2. Provisions Concerning OSI Common Stock. Each Stockholder hereby
agrees that during the period commencing on the date hereof and continuing until
the first to occur of the Effective Time or termination of the Merger Agreement
in accordance with its terms, at any meeting of the holders of OSI Common Stock,
however called, or in connection with any written consent of the holders of OSI
Common Stock, such Stockholder shall (x) vote (or cause to be voted) all Owned
Shares (as hereinafter defined) and all shares of OSI Common Stock such
Stockholder may acquire after the date of this Agreement as a result of exercise
of stock options or otherwise, and (y) exercise their rights to vote (or cause
to be voted) the M-K Link Shares (as hereinafter defined) pursuant to the M-K
Link Stockholders' Agreement (as hereinafter defined) in the following manner:
(i) in favor of the Merger, and the Merger Agreement and the approval of the
terms thereof and each of the other actions contemplated by the Merger Agreement
and this Agreement and any actions required in furtherance thereof and hereof;
(ii) against any action or agreement that would result in a breach in any
respect of any covenant, representation or warranty or any other obligation or
agreement of OSI under the Merger Agreement or this Agreement; and (iii) except
as otherwise expressly agreed to in writing in advance by Infinity, against (A)
any extraordinary corporate transaction, such as a merger, consolidation or
other business combination involving OSI or its subsidiaries (other than the
Merger and the transactions contemplated by the Merger Agreement); (B) a sale,
lease or transfer of a material amount of assets of OSI or its subsidiaries, or
a reorganization, recapitalization, dissolution or liquidation of OSI or its
Subsidiaries; (C) any change in a majority of the persons who constitute the
board of directors of OSI; (D) any change in the present capitalization of OSI,
or any amendment of OSI's certificate of incorporation or bylaws; (E) any other
material change in OSI's corporate structure or business; or (F) any other
action involving OSI or its subsidiaries which is intended, or could in any
manner be expected, to impede, interfere with, delay, postpone, or adversely
affect the Merger and the transactions contemplated by this Agreement and the
Merger Agreement including, without limitation, any action to approve or
facilitate any other Acquisition Proposal (as defined in Section 5.5(c) of the
Merger Agreement).
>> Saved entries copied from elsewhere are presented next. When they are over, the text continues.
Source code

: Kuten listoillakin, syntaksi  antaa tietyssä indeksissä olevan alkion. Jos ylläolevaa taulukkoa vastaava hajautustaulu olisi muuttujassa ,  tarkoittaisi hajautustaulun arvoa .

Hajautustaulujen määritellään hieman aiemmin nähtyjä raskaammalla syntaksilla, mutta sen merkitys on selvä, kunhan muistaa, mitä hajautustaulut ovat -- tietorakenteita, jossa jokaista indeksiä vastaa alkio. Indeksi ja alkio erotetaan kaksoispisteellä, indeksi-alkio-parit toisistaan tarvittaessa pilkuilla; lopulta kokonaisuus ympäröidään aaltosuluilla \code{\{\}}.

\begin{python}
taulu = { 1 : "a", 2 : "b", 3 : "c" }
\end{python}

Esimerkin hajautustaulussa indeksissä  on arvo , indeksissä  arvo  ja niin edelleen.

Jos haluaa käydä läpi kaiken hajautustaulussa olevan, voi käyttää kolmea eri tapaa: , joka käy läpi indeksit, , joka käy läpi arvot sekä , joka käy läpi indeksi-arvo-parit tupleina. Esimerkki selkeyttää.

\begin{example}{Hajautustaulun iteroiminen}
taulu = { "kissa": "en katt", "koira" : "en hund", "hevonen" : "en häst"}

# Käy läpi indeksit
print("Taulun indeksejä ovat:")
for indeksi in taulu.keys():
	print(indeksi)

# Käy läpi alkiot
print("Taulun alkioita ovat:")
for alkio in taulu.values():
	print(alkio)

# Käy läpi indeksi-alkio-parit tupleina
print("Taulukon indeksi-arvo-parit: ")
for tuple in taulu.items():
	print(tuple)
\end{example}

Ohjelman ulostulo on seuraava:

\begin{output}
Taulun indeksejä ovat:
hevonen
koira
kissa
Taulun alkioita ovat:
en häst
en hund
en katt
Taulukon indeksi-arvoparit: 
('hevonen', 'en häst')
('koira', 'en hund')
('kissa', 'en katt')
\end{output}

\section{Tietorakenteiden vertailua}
No Stockholder shall enter into any agreement or
understanding with any person or entity the effect of which would be
inconsistent with or violative of the provisions and agreements contained in
this Section 2.
3. Additional Agreements of CEO. Xxxxxx X. Xxxxxx ("CEO") holds validly
issued and outstanding options (the "CEO Options") to acquire 17,642,632 shares
of OSI Common Stock, of which options to purchase 15,063,578 shares are
currently exercisable. CEO shall not exercise the CEO Options prior to the
Effective Time.
4. Other Covenants, Representations and Warranties of the Stockholders.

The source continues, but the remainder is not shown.